### Task to complete:
The output should contain the listing word for word and no pictures.

### Data to process:
════
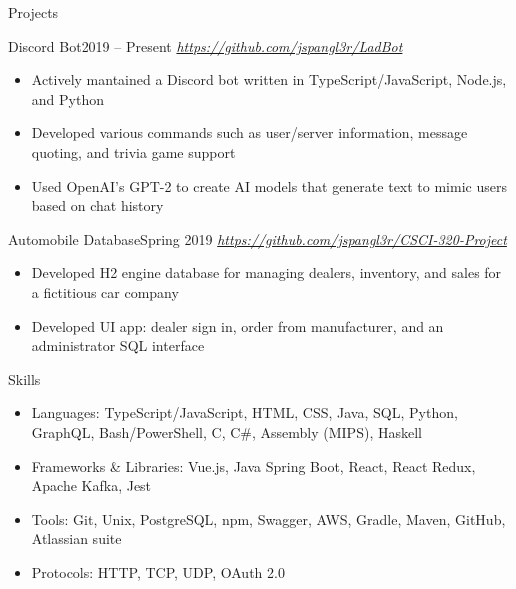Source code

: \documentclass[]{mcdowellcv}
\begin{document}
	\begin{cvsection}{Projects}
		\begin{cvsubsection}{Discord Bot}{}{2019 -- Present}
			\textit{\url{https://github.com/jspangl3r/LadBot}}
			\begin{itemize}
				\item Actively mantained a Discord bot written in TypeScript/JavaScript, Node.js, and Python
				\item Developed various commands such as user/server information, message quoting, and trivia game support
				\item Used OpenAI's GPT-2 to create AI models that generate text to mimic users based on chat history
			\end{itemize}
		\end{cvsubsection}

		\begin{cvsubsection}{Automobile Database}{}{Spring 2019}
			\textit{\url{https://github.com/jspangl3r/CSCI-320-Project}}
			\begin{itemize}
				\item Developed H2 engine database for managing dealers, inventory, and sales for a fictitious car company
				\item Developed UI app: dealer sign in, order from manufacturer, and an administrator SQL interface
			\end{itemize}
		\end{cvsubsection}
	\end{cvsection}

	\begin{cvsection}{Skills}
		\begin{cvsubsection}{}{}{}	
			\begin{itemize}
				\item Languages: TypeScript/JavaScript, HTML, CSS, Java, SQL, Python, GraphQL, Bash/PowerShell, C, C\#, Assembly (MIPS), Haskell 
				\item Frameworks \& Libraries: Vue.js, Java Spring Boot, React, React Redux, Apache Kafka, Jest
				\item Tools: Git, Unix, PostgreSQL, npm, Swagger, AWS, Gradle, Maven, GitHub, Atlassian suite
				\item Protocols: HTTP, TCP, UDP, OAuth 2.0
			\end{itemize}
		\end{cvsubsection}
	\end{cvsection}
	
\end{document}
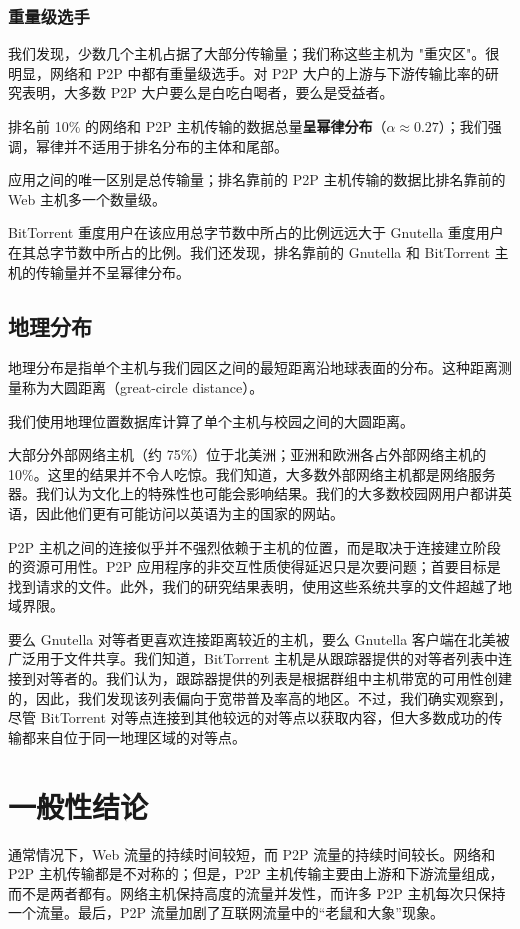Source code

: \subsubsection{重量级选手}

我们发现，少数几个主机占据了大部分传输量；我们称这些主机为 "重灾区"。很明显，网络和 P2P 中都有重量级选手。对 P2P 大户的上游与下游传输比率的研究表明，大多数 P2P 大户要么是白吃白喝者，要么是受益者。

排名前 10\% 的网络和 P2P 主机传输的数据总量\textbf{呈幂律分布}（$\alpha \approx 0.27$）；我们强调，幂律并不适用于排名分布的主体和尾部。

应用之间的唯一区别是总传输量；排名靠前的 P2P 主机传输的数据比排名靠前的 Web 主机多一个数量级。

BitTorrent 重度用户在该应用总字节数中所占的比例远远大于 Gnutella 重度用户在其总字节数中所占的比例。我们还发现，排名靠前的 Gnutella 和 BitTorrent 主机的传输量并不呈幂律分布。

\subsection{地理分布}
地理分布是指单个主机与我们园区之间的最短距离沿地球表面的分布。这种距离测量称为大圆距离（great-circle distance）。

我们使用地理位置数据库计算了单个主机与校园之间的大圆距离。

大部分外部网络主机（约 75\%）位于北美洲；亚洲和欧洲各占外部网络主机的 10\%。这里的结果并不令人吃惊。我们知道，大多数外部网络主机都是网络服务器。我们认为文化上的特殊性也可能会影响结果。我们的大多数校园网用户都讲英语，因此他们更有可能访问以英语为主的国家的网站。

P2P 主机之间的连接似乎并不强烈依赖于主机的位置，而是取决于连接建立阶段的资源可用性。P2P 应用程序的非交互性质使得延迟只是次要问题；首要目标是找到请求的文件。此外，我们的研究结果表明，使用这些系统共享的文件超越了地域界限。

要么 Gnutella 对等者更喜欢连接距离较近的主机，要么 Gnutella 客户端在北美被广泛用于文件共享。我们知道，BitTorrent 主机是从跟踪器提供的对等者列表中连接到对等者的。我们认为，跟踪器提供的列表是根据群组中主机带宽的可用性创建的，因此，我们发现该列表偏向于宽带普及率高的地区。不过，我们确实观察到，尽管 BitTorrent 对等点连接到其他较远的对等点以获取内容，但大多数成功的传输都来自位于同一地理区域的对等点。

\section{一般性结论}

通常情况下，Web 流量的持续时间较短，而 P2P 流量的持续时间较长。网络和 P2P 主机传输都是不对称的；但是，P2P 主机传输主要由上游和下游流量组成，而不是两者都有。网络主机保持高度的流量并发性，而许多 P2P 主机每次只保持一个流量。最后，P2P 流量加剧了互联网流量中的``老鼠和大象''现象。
════
### Response area:
Source code

: \documentclass[]{mcdowellcv}
\begin{document}
	\begin{cvsection}{Projects}
		\begin{cvsubsection}{Discord Bot}{}{2019 -- Present}
			\textit{\url{https://github.com/jspangl3r/LadBot}}
			\begin{itemize}
				\item Actively mantained a Discord bot written in TypeScript/JavaScript, Node.js, and Python
				\item Developed various commands such as user/server information, message quoting, and trivia game support
				\item Used OpenAI's GPT-2 to create AI models that generate text to mimic users based on chat history
			\end{itemize}
		\end{cvsubsection}

		\begin{cvsubsection}{Automobile Database}{}{Spring 2019}
			\textit{\url{https://github.com/jspangl3r/CSCI-320-Project}}
			\begin{itemize}
				\item Developed H2 engine database for managing dealers, inventory, and sales for a fictitious car company
				\item Developed UI app: dealer sign in, order from manufacturer, and an administrator SQL interface
			\end{itemize}
		\end{cvsubsection}
	\end{cvsection}

	\begin{cvsection}{Skills}
		\begin{cvsubsection}{}{}{}	
			\begin{itemize}
				\item Languages: TypeScript/JavaScript, HTML, CSS, Java, SQL, Python, GraphQL, Bash/PowerShell, C, C\#, Assembly (MIPS), Haskell 
				\item Frameworks \& Libraries: Vue.js, Java Spring Boot, React, React Redux, Apache Kafka, Jest
				\item Tools: Git, Unix, PostgreSQL, npm, Swagger, AWS, Gradle, Maven, GitHub, Atlassian suite
				\item Protocols: HTTP, TCP, UDP, OAuth 2.0
			\end{itemize}
		\end{cvsubsection}
	\end{cvsection}
	
\end{document}
Source code

: \subsubsection{重量级选手}

我们发现，少数几个主机占据了大部分传输量；我们称这些主机为 "重灾区"。很明显，网络和 P2P 中都有重量级选手。对 P2P 大户的上游与下游传输比率的研究表明，大多数 P2P 大户要么是白吃白喝者，要么是受益者。

排名前 10\% 的网络和 P2P 主机传输的数据总量\textbf{呈幂律分布}（$\alpha \approx 0.27$）；我们强调，幂律并不适用于排名分布的主体和尾部。

应用之间的唯一区别是总传输量；排名靠前的 P2P 主机传输的数据比排名靠前的 Web 主机多一个数量级。

BitTorrent 重度用户在该应用总字节数中所占的比例远远大于 Gnutella 重度用户在其总字节数中所占的比例。我们还发现，排名靠前的 Gnutella 和 BitTorrent 主机的传输量并不呈幂律分布。

\subsection{地理分布}
地理分布是指单个主机与我们园区之间的最短距离沿地球表面的分布。这种距离测量称为大圆距离（great-circle distance）。

我们使用地理位置数据库计算了单个主机与校园之间的大圆距离。

大部分外部网络主机（约 75\%）位于北美洲；亚洲和欧洲各占外部网络主机的 10\%。这里的结果并不令人吃惊。我们知道，大多数外部网络主机都是网络服务器。我们认为文化上的特殊性也可能会影响结果。我们的大多数校园网用户都讲英语，因此他们更有可能访问以英语为主的国家的网站。

P2P 主机之间的连接似乎并不强烈依赖于主机的位置，而是取决于连接建立阶段的资源可用性。P2P 应用程序的非交互性质使得延迟只是次要问题；首要目标是找到请求的文件。此外，我们的研究结果表明，使用这些系统共享的文件超越了地域界限。

要么 Gnutella 对等者更喜欢连接距离较近的主机，要么 Gnutella 客户端在北美被广泛用于文件共享。我们知道，BitTorrent 主机是从跟踪器提供的对等者列表中连接到对等者的。我们认为，跟踪器提供的列表是根据群组中主机带宽的可用性创建的，因此，我们发现该列表偏向于宽带普及率高的地区。不过，我们确实观察到，尽管 BitTorrent 对等点连接到其他较远的对等点以获取内容，但大多数成功的传输都来自位于同一地理区域的对等点。

\section{一般性结论}

通常情况下，Web 流量的持续时间较短，而 P2P 流量的持续时间较长。网络和 P2P 主机传输都是不对称的；但是，P2P 主机传输主要由上游和下游流量组成，而不是两者都有。网络主机保持高度的流量并发性，而许多 P2P 主机每次只保持一个流量。最后，P2P 流量加剧了互联网流量中的``老鼠和大象''现象。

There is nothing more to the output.